GridGain Nebula Managed Service Offering: An Introduction

June 19, 2023

GridGain Nebula Introduction

In this post, we will be discussing the GridGain Nebula managed service offering for Apache Ignite, available on the GridGain portal. The main benefits of GridGain Nebula are that it simplifies cloud provisioning and provides managed service support.

What is Apache Ignite?

Before we begin, let’s take a look at Apache Ignite. At a very high level, Apache Ignite and GridGain are both in-memory data platforms. They are used to build fast, scalable, and resilient solutions, providing speed and scale to new and existing applications. The core of the platform is built on the open-source Apache Ignite project.

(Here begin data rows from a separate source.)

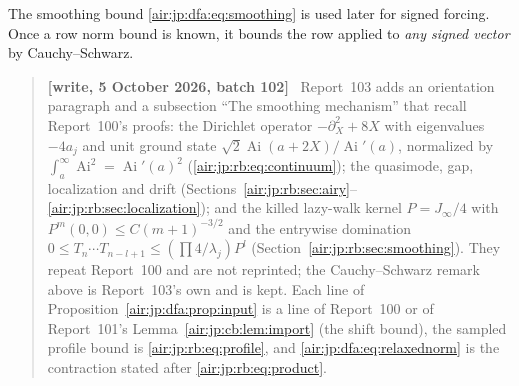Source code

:\documentclass[11pt,letterpaper]{article}
\numberwithin{equation}{section}
\theoremstyle{remark}
\newcommand{\Ai}{\operatorname{Ai}}
\newenvironment{writenotejp}{\par\smallskip\begin{quote}\small\textbf{[write, 5 October 2026, batch 102]}\ }{\end{quote}\smallskip}
\begin{document}
The smoothing bound \eqref{air:jp:dfa:eq:smoothing} is used later for signed forcing. Once a row norm bound is known, it bounds the row applied to \emph{any signed vector} by Cauchy--Schwarz.
\begin{writenotejp}
Report~103 adds an orientation paragraph and a subsection ``The smoothing mechanism'' that recall Report~100's proofs: the Dirichlet operator $-\partial_X^2+8X$ with eigenvalues $-4a_j$ and unit ground state $\sqrt2\Ai(a+2X)/\Ai'(a)$, normalized by $\int_a^\infty\Ai^2=\Ai'(a)^2$ (\eqref{air:jp:rb:eq:continuum}); the quasimode, gap, localization and drift (Sections~\ref{air:jp:rb:sec:airy}--\ref{air:jp:rb:sec:localization}); and the killed lazy-walk kernel $P=J_\infty/4$ with $P^m(0,0)\le C(m+1)^{-3/2}$ and the entrywise domination $0\le T_n\cdots T_{n-l+1}\le(\prod4/\lambda_j)P^l$ (Section~\ref{air:jp:rb:sec:smoothing}). They repeat Report~100 and are not reprinted; the Cauchy--Schwarz remark above is Report~103's own and is kept. Each line of Proposition~\ref{air:jp:dfa:prop:input} is a line of Report~100 or of Report~101's Lemma~\ref{air:jp:cb:lem:import} (the shift bound), the sampled profile bound is \eqref{air:jp:rb:eq:profile}, and \eqref{air:jp:dfa:eq:relaxednorm} is the contraction stated after \eqref{air:jp:rb:eq:product}.
\end{writenotejp}
\end{document}
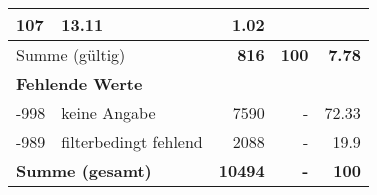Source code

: \begin{longtable}{lXrrr}
       \num{107} &
       \num[round-mode=places,round-precision=2]{13,11} &
         \num[round-mode=places,round-precision=2]{1,02} \\
     \midrule
     \multicolumn{2}{l}{Summe (gültig)} &
       \textbf{\num{816}} &
     \textbf{100} &
       \textbf{\num[round-mode=places,round-precision=2]{7,78}} \\
     \multicolumn{5}{l}{\textbf{Fehlende Werte}}\\
       -998 &
       keine Angabe &
         \num{7590} &
        - &
         \num[round-mode=places,round-precision=2]{72,33} \\
       -989 &
       filterbedingt fehlend &
         \num{2088} &
        - &
         \num[round-mode=places,round-precision=2]{19,9} \\
     \midrule
     \multicolumn{2}{l}{\textbf{Summe (gesamt)}} &
          \textbf{\num{10494}} &
        \textbf{-} &
        \textbf{100} \\
     \bottomrule
     \end{longtable}
     
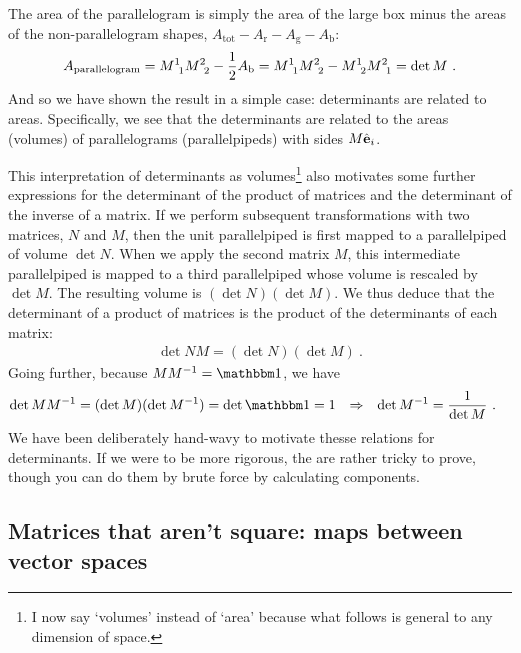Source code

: \documentclass[12pt]{article}
\begin{document}
% 
The area of the parallelogram is simply the area of the large box minus the areas of the non-parallelogram shapes, $A_\text{tot}- A_\text{r} - A_\text{g} - A_\text{b}$:
\begin{align}
    A_\text{parallelogram} =  M\aij 11 M\aij 22 - \frac 12 A_\text{b}  = M\aij 11 M\aij 22  - M\aij 12 M\aij 21  = \det M \ .
    \label{eq:det:is:area:parallelogram}
\end{align}
And so we have shown the result in a simple case: determinants are related to areas. Specifically, we see that the determinants are related to the areas (volumes) of parallelograms (parallelpipeds) with sides $M\hat{\mathbf{e}}_i$. 

This interpretation of determinants as volumes\footnote{I now say `volumes' instead of `area' because what follows is general to any dimension of space.} also motivates some further expressions for the determinant of the product of matrices and the determinant of the inverse of a matrix. If we perform subsequent transformations with two matrices, $N$ and $M$, then the unit parallelpiped is first mapped to a parallelpiped of volume $\det N$. When we apply the second matrix $M$, this intermediate parallelpiped is mapped to a third parallelpiped whose volume is rescaled by $\det M$. The resulting volume is $(\det N)(\det M)$. We thus deduce that the determinant of a product of matrices is the product of the determinants of each matrix:
\begin{align}
    \det NM = (\det N)(\det M) \ . 
    \label{eq:det:of:product}
\end{align}
Going further, because $M M\inv = \one$, we have
\begin{align}
    \det M M\inv &= (\det M)(\det M\inv ) = \det\one = 1 
    & \Rightarrow&
    &
     \det M\inv &= \frac{1}{\det M} \ .
    \label{eq:det:of:inverse}
\end{align}
We have been deliberately hand-wavy to motivate thesse relations for determinants. If we were to be more rigorous, the are rather tricky to prove, though you can do them by brute force by calculating components. 



\subsection{Matrices that aren't square: maps between vector spaces}
\end{document}
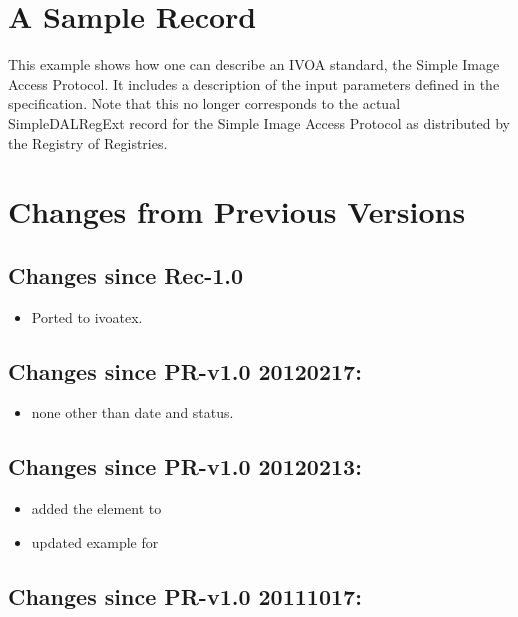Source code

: \documentclass[11pt,a4paper]{ivoa}
\begin{document}
\section{A Sample Record}
\label{app:fullrecord}

This example shows how one can describe an IVOA standard, the Simple
Image Access Protocol.  It includes a description of the input parameters
defined in the specification.  Note that this no longer corresponds to
the actual SimpleDALRegExt record for the Simple Image Access Protocol
as distributed by the Registry of Registries.



\section{Changes from Previous Versions}

\subsection{Changes since Rec-1.0}

\begin{itemize}
\item Ported to ivoatex.
\end{itemize}

\subsection{Changes since PR-v1.0 20120217:}

\begin{itemize}
\item  none other than date and status.
\end{itemize}

\subsection{Changes since PR-v1.0 20120213:}

\begin{itemize}
\item  added the  element to

\item  updated example for 

\end{itemize}

\subsection{Changes since PR-v1.0 20111017:}
\end{document}
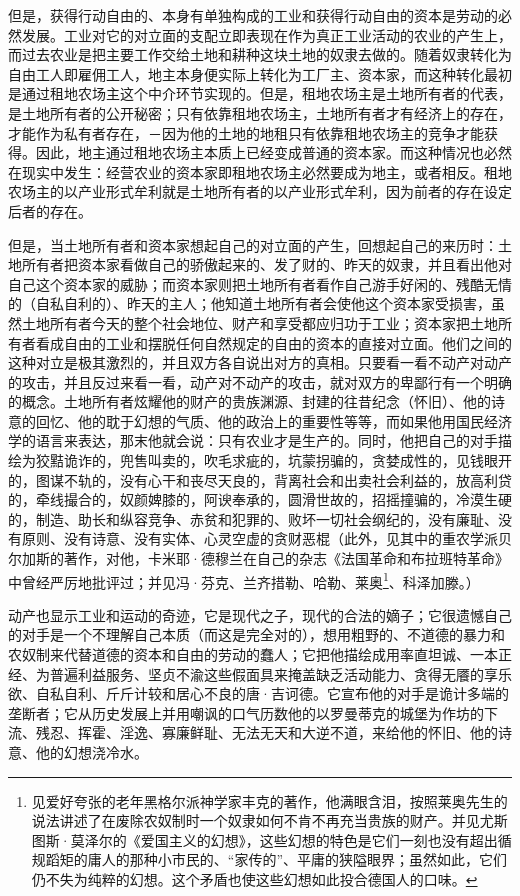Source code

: \documentclass[a4paper,twoside,12pt]{ctexart}
\begin{document}
但是，获得行动自由的、本身有单独构成的工业和获得行动自由的资本是劳动的必然发展。工业对它的对立面的支配立即表现在作为真正工业活动的农业的产生上，而过去农业是把主要工作交给土地和耕种这块土地的奴隶去做的。随着奴隶转化为自由工人即雇佣工人，地主本身便实际上转化为工厂主、资本家，而这种转化最初是通过租地农场主这个中介环节实现的。但是，租地农场主是土地所有者的代表，是土地所有者的公开秘密；只有依靠租地农场主，土地所有者才有经济上的存在，才能作为私有者存在，－因为他的土地的地租只有依靠租地农场主的竞争才能获得。因此，地主通过租地农场主本质上已经变成普通的资本家。而这种情况也必然在现实中发生：经营农业的资本家即租地农场主必然要成为地主，或者相反。租地农场主的以产业形式牟利就是土地所有者的以产业形式牟利，因为前者的存在设定后者的存在。

但是，当土地所有者和资本家想起自己的对立面的产生，回想起自己的来历时：土地所有者把资本家看做自己的骄傲起来的、发了财的、昨天的奴隶，并且看出他对自己这个资本家的威胁；而资本家则把土地所有者看作自己游手好闲的、残酷无情的（自私自利的）、昨天的主人；他知道土地所有者会使他这个资本家受损害，虽然土地所有者今天的整个社会地位、财产和享受都应归功于工业；资本家把土地所有者看成自由的工业和摆脱任何自然规定的自由的资本的直接对立面。他们之间的这种对立是极其激烈的，并且双方各自说出对方的真相。只要看一看不动产对动产的攻击，并且反过来看一看，动产对不动产的攻击，就对双方的卑鄙行有一个明确的概念。土地所有者炫耀他的财产的贵族渊源、封建的往昔纪念（怀旧）、他的诗意的回忆、他的耽于幻想的气质、他的政治上的重要性等等，而如果他用国民经济学的语言来表达，那末他就会说：只有农业才是生产的。同时，他把自己的对手描绘为狡黠诡诈的，兜售叫卖的，吹毛求疵的，坑蒙拐骗的，贪婪成性的，见钱眼开的，图谋不轨的，没有心干和丧尽天良的，背离社会和出卖社会利益的，放高利贷的，牵线撮合的，奴颜婢膝的，阿谀奉承的，圆滑世故的，招摇撞骗的，冷漠生硬的，制造、助长和纵容竞争、赤贫和犯罪的、败坏一切社会纲纪的，没有廉耻、没有原则、没有诗意、没有实体、心灵空虚的贪财恶棍（此外，见其中的重农学派贝尔加斯的著作，对他，卡米耶·德穆兰在自己的杂志《法国革命和布拉班特革命》中曾经严厉地批评过；并见冯·芬克、兰齐措勒、哈勒、莱奥\footnote{见爱好夸张的老年黑格尔派神学家丰克的著作，他满眼含泪，按照莱奥先生的说法讲述了在废除农奴制时一个奴隶如何不肯不再充当贵族的财产。并见尤斯图斯·莫泽尔的《爱国主义的幻想》，这些幻想的特色是它们一刻也没有超出循规蹈矩的庸人的那种小市民的、“家传的”、平庸的狭隘眼界；虽然如此，它们仍不失为纯粹的幻想。这个矛盾也使这些幻想如此投合德国人的口味。}、科泽加滕。）

动产也显示工业和运动的奇迹，它是现代之子，现代的合法的嫡子；它很遗憾自己的对手是一个不理解自己本质（而这是完全对的），想用粗野的、不道德的暴力和农奴制来代替道德的资本和自由的劳动的蠢人；它把他描绘成用率直坦诚、一本正经、为普遍利益服务、坚贞不渝这些假面具来掩盖缺乏活动能力、贪得无餍的享乐欲、自私自利、斤斤计较和居心不良的唐·吉诃德。它宣布他的对手是诡计多端的垄断者；它从历史发展上并用嘲讽的口气历数他的以罗曼蒂克的城堡为作坊的下流、残忍、挥霍、淫逸、寡廉鲜耻、无法无天和大逆不道，来给他的怀旧、他的诗意、他的幻想浇冷水。
\end{document}

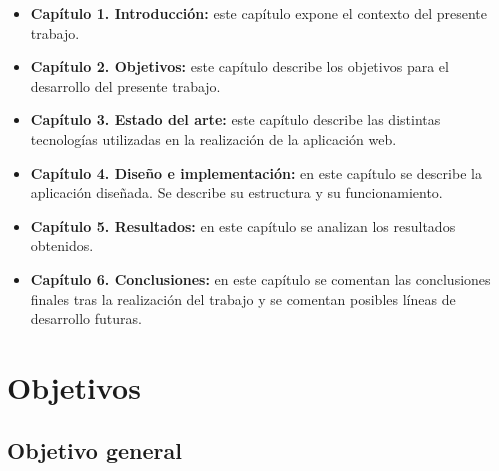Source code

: \documentclass[a4paper, 12pt]{book}
\begin{document}
\begin{itemize}
        \item \textbf{Capítulo 1. Introducción:} este capítulo expone el contexto del presente trabajo.
        \item \textbf{Capítulo 2. Objetivos:} este capítulo describe los objetivos para el desarrollo del presente trabajo.
        \item \textbf{Capítulo 3. Estado del arte:} este capítulo describe las distintas tecnologías utilizadas en la realización de la aplicación web.
        \item \textbf{Capítulo 4. Diseño e implementación:} en este capítulo se describe la aplicación diseñada. Se describe su estructura y su funcionamiento.
        \item \textbf{Capítulo 5. Resultados:} en este capítulo se analizan los resultados obtenidos.
        \item \textbf{Capítulo 6. Conclusiones:} en este capítulo se comentan las conclusiones finales tras la realización del trabajo y se comentan posibles líneas de desarrollo futuras.
\end{itemize}




%



\cleardoublepage
\chapter{Objetivos}
\label{chap:objetivos}

\section{Objetivo general}
\label{sec:objetivo-general}
\end{document}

One of the key functionalities of Apache Ignite is distributed memory-centric storage. This allows us to store terabytes or gigabytes of data in memory by scaling our clusters horizontally. With this capability, we can perform interesting tasks like co-located compute, where computations are brought to the servers where the data resides, eliminating network bottlenecks and ensuring fast performance.

Apache Ignite also offers various APIs, including machine learning, SQL, messaging, and streaming APIs. It provides data access through key-value and SQL, allowing users to access the data stored in memory either as a traditional key-value cache or using SQL queries.

To connect to Apache Ignite instances, there are multiple client technologies available, such as Java, .NET, PHP, REST, Python, and JDBC. These connectors enable users to connect their custom applications to the cluster and access the data.

In addition to the core features of Ignite, GridGain provides enterprise features that enhance the platform's capabilities. The GridGain platform adds additional security to ensure a secure gaming experience. It also enables replication across clusters, allowing data to be replicated from one cluster to another. This replication can be done for various purposes such as improving performance across regions or for backup and recovery. This feature is specifically designed for enterprise use.

In addition to replication, GridGain also supports rolling upgrades. This means that if you need to upgrade the underlying platform version, there are tools available to help you upgrade individual nodes without taking down the entire cluster. This allows for zero downtime during upgrades.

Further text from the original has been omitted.